Patrick Denantes Memorial Prize 2023 announced

We’ve all heard of Moore’s Law – a prediction made by Gordon Moore, founder and former CEO of Intel – that the number of transistors on a microchip will double every two years, meaning that the speed and capability of our computers increase in parallel.

Now that Moore’s observation is coming to an end, and it is no longer possible to rely on general purpose hardware to meet today’s increasing needs for computation, big companies, such as Microsoft, Alibaba, Amazon and Google have begun to focus on custom hardware specialization and making their own chips.

Yet, it can cost up to half a billion dollars to create a new chip which means the majority of companies need to rely on Field-Programmable Gate Arrays (FPGAs), currently the only viable reconfigurable platform for creating custom hardware.

“FPGAs have been a reliable technology but what has happened recently is that they, themselves, have started facing scaling problems. As you scale transistors down to make more dense chips, you also have to scale down the wires that connect the individual transistors and as their cross section diminishes, they become slower and slower,” explains Stefan Nikolić, who worked in Professor Paolo Ienne’s Processor Architecture Laboratory.
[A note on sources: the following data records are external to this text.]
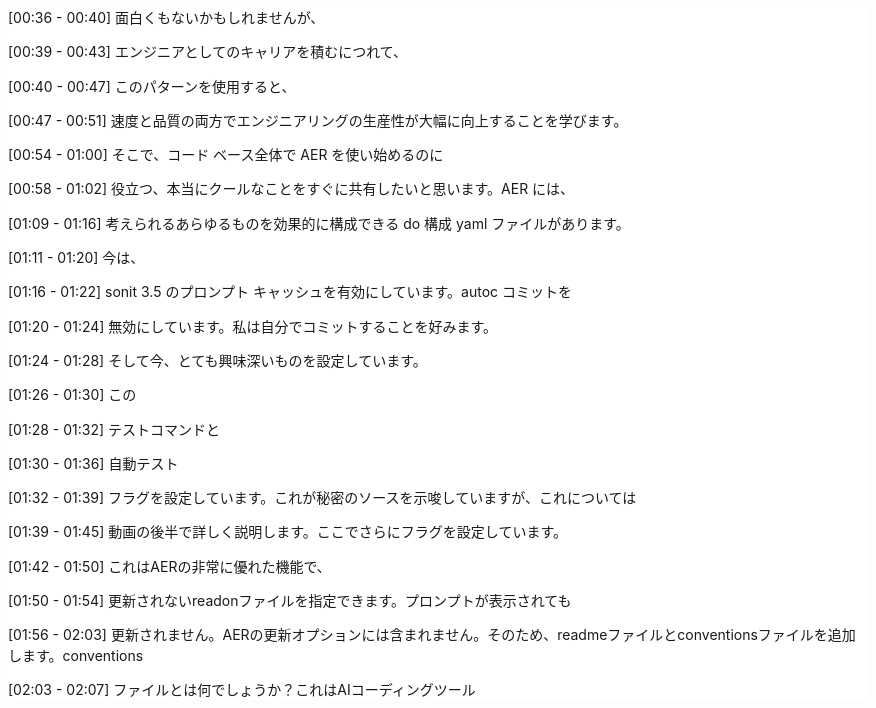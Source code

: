 [00:36 - 00:40]
面白くもないかもしれませんが、

[00:39 - 00:43]
エンジニアとしてのキャリアを積むにつれて、

[00:40 - 00:47]
このパターンを使用すると、

[00:47 - 00:51]
速度と品質の両方でエンジニアリングの生産性が大幅に向上することを学びます。

[00:54 - 01:00]
そこで、コード ベース全体で AER を使い始めるのに

[00:58 - 01:02]
役立つ、本当にクールなことをすぐに共有したいと思います。AER には、

[01:09 - 01:16]
考えられるあらゆるものを効果的に構成できる do 構成 yaml ファイルがあります。

[01:11 - 01:20]
今は、

[01:16 - 01:22]
sonit 3.5 のプロンプト キャッシュを有効にしています。autoc コミットを

[01:20 - 01:24]
無効にしています。私は自分でコミットすることを好みます。

[01:24 - 01:28]
そして今、とても興味深いものを設定しています。

[01:26 - 01:30]
この

[01:28 - 01:32]
テストコマンドと

[01:30 - 01:36]
自動テスト

[01:32 - 01:39]
フラグを設定しています。これが秘密のソースを示唆していますが、これについては

[01:39 - 01:45]
動画の後半で詳しく説明します。ここでさらにフラグを設定しています。

[01:42 - 01:50]
これはAERの非常に優れた機能で、

[01:50 - 01:54]
更新されないreadonファイルを指定できます。プロンプトが表示されても

[01:56 - 02:03]
更新されません。AERの更新オプションには含まれません。そのため、readmeファイルとconventionsファイルを追加します。conventions

[02:03 - 02:07]
ファイルとは何でしょうか？これはAIコーディングツール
This wiring challenge means that FPGAs suffer more from the adverse effects of scaling than other chips and, unlike in the past, they can no longer become faster by their previous design being slightly modified. To revolutionize chip design and overcome this problem, in his PhD thesis Automating the Design of Programmable Interconnect for Reconfigurable Architecture, Nikolić investigated whether it’s possible to automate the process of programmable interconnect design.

“This hasn’t been done before because it’s inherently difficult to find the right architecture, not just optimized for one concrete circuit, but essentially optimized to support many,” Nikolić says. “And we discovered that now really is the time to do this because FPGAs are currently the only way to democratize access to technology,” he continued.
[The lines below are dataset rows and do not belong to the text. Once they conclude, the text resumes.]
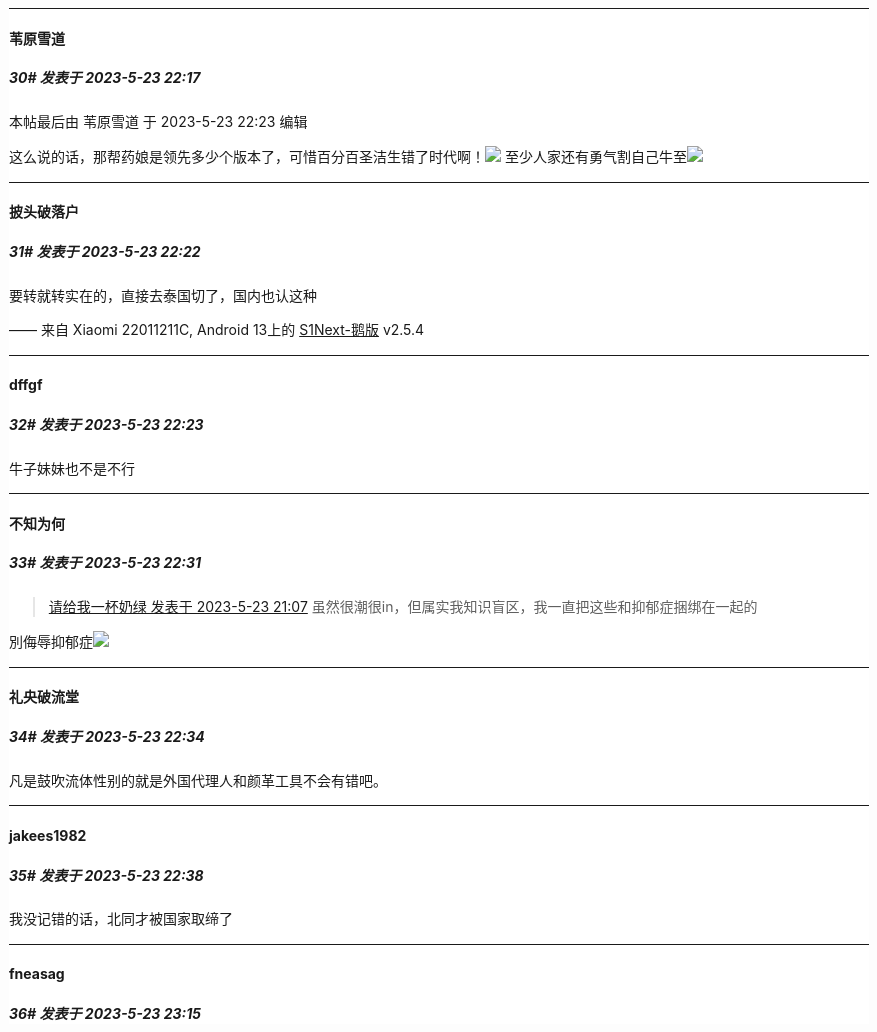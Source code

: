 *****

####  苇原雪道  
##### 30#       发表于 2023-5-23 22:17

 本帖最后由 苇原雪道 于 2023-5-23 22:23 编辑 

这么说的话，那帮药娘是领先多少个版本了，可惜百分百圣洁生错了时代啊！<img src="https://static.saraba1st.com/image/smiley/face2017/067.png" referrerpolicy="no-referrer">
至少人家还有勇气割自己牛至<img src="https://static.saraba1st.com/image/smiley/face2017/001.png" referrerpolicy="no-referrer">


*****

####  披头破落户  
##### 31#       发表于 2023-5-23 22:22

要转就转实在的，直接去泰国切了，国内也认这种

—— 来自 Xiaomi 22011211C, Android 13上的 [S1Next-鹅版](https://github.com/ykrank/S1-Next/releases) v2.5.4

*****

####  dffgf  
##### 32#       发表于 2023-5-23 22:23

牛子妹妹也不是不行

*****

####  不知为何  
##### 33#       发表于 2023-5-23 22:31

<blockquote><a href="httphttps://bbs.saraba1st.com/2b/forum.php?mod=redirect&amp;goto=findpost&amp;pid=60963953&amp;ptid=2135571" target="_blank">请给我一杯奶绿 发表于 2023-5-23 21:07</a>
虽然很潮很in，但属实我知识盲区，我一直把这些和抑郁症捆绑在一起的</blockquote>
別侮辱抑郁症<img src="https://static.saraba1st.com/image/smiley/face2017/140.png" referrerpolicy="no-referrer">

*****

####  礼央破流堂  
##### 34#       发表于 2023-5-23 22:34

凡是鼓吹流体性别的就是外国代理人和颜革工具不会有错吧。

*****

####  jakees1982  
##### 35#       发表于 2023-5-23 22:38

我没记错的话，北同才被国家取缔了

*****

####  fneasag  
##### 36#       发表于 2023-5-23 23:15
Nikolić outlines several new algorithms in his thesis that demonstrate it is possible to automate this process, bringing many possible benefits to reconfigurable architecture design.

“Currently, FPGAs trail behind CPUs and GPUs in adopting new CMOS and Stefan's thesis may help FPGA manufacturers get out of the present impasse. Looking ahead, there might be a more speculative but very exciting impact: while FPGAs might not prove to be the ultimate computational devices of the future as some anticipate, they may well serve as a blueprint of future, hitherto unimagined, reconfigurable computing devices,” explained Nikolić’s supervisor, Professor Ienne. “Stefan's thesis offers a breakthrough: it empowers computer architects to craft the interconnect of innovative reconfigurable platforms without requiring extensive FPGA architecture expertise and potentially cutting down on months or years of experimentation,” Ienne continued.

There are some clear follow on goals to the PhD research, applying the new algorithms to different kinds of FPGAs to connect different parts of the architecture that haven't yet been tackled, and Nikolić believes there’s a lot left on the table in terms of performance optimization.

“I am very proud of the work, it was interesting and not something that we started looking into at the beginning and that we were hoping to see at the end. It is also a great honor and surprise to win the Patrick Denantes Memorial Award, it certainly wasn’t something I was expecting at the start of my PhD,” said Nikolić.

Patrick Denantes was an IC doctoral student who passed away in a mountain accident in 2009. The annual prize in Patrick’s name honors his memory. The prize is awarded by a jury and presented to the laureate at the School’s end-of-year event. Financial sponsorship is provided by the Denantes family and the Nokia Research Center. The laureate receives a sum of CHF5,000.